> **Activity**
An exact copy of the lines from the start of the material below through the line containing "- Support interactions" is the required answer, and it includes no pictures.

========

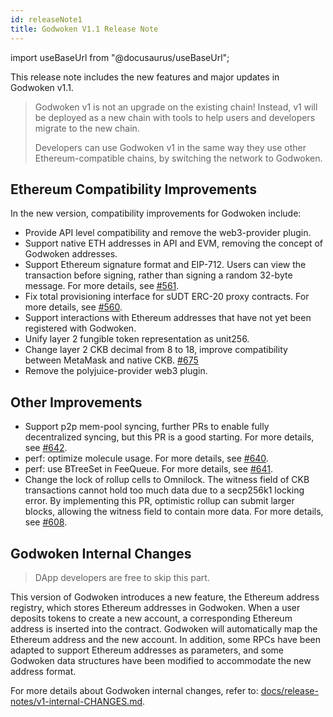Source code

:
 ```yaml
---
id: releaseNote1
title: Godwoken V1.1 Release Note
---
```

import useBaseUrl from "@docusaurus/useBaseUrl";

This release note includes the new features and major updates in Godwoken v1.1.

> Godwoken v1 is not an upgrade on the existing chain! Instead, v1 will be deployed as a new chain with tools to help users and developers migrate to the new chain.
>
> Developers can use Godwoken v1 in the same way they use other Ethereum-compatible chains, by switching the network to Godwoken. 

## Ethereum Compatibility Improvements

In the new version, compatibility improvements for Godwoken include:

- Provide API level compatibility and remove the web3-provider plugin.
- Support native ETH addresses in API and EVM, removing the concept of Godwoken addresses.
- Support Ethereum signature format and EIP-712. Users can view the transaction before signing, rather than signing a random 32-byte message. For more details, see [#561](https://github.com/nervosnetwork/godwoken/pull/561).
- Fix total provisioning interface for sUDT ERC-20 proxy contracts. For more details, see [#560](https://github.com/nervosnetwork/godwoken/pull/560).
- Support interactions with Ethereum addresses that have not yet been registered with Godwoken.
- Unify layer 2 fungible token representation as unit256.
- Change layer 2 CKB decimal from 8 to 18, improve compatibility between MetaMask and native CKB. [#675](https://github.com/nervosnetwork/godwoken/pull/675)
- Remove the polyjuice-provider web3 plugin.

## Other Improvements

- Support p2p mem-pool syncing, further PRs to enable fully decentralized syncing, but this PR is a good starting. For more details, see [#642](https://github.com/nervosnetwork/godwoken/pull/642).
- perf: optimize molecule usage. For more details, see [#640](https://github.com/nervosnetwork/godwoken/pull/640).
- perf: use BTreeSet in FeeQueue. For more details, see [#641](https://github.com/nervosnetwork/godwoken/pull/641).
- Change the lock of rollup cells to Omnilock. The witness field of CKB transactions cannot hold too much data due to a secp256k1 locking error. By implementing this PR, optimistic rollup can submit larger blocks, allowing the witness field to contain more data. For more details, see [#608](https://github.com/nervosnetwork/godwoken/pull/608).


## Godwoken Internal Changes

> DApp developers are free to skip this part.
> 

This version of Godwoken introduces a new feature, the Ethereum address registry, which stores Ethereum addresses in Godwoken. When a user deposits tokens to create a new account, a corresponding Ethereum address is inserted into the contract. Godwoken will automatically map the Ethereum address and the new account. In addition, some RPCs have been adapted to support Ethereum addresses as parameters, and some Godwoken data structures have been modified to accommodate the new address format.

For more details about Godwoken internal changes, refer to: [docs/release-notes/v1-internal-CHANGES.md](https://github.com/nervosnetwork/godwoken/blob/72b6728e4315ab581282685cffe75cdbfe38670c/docs/release-notes/v1-internal-CHANGES.md).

========

> **The completed task**
Source code

:
 ```yaml
---
id: releaseNote1
title: Godwoken V1.1 Release Note
---
```

import useBaseUrl from "@docusaurus/useBaseUrl";

This release note includes the new features and major updates in Godwoken v1.1.

> Godwoken v1 is not an upgrade on the existing chain! Instead, v1 will be deployed as a new chain with tools to help users and developers migrate to the new chain.
>
> Developers can use Godwoken v1 in the same way they use other Ethereum-compatible chains, by switching the network to Godwoken. 

## Ethereum Compatibility Improvements

In the new version, compatibility improvements for Godwoken include:

- Provide API level compatibility and remove the web3-provider plugin.
- Support native ETH addresses in API and EVM, removing the concept of Godwoken addresses.
- Support Ethereum signature format and EIP-712. Users can view the transaction before signing, rather than signing a random 32-byte message. For more details, see [#561](https://github.com/nervosnetwork/godwoken/pull/561).
- Fix total provisioning interface for sUDT ERC-20 proxy contracts. For more details, see [#560](https://github.com/nervosnetwork/godwoken/pull/560).
- Support interactions with Ethereum addresses that have not yet been registered with Godwoken.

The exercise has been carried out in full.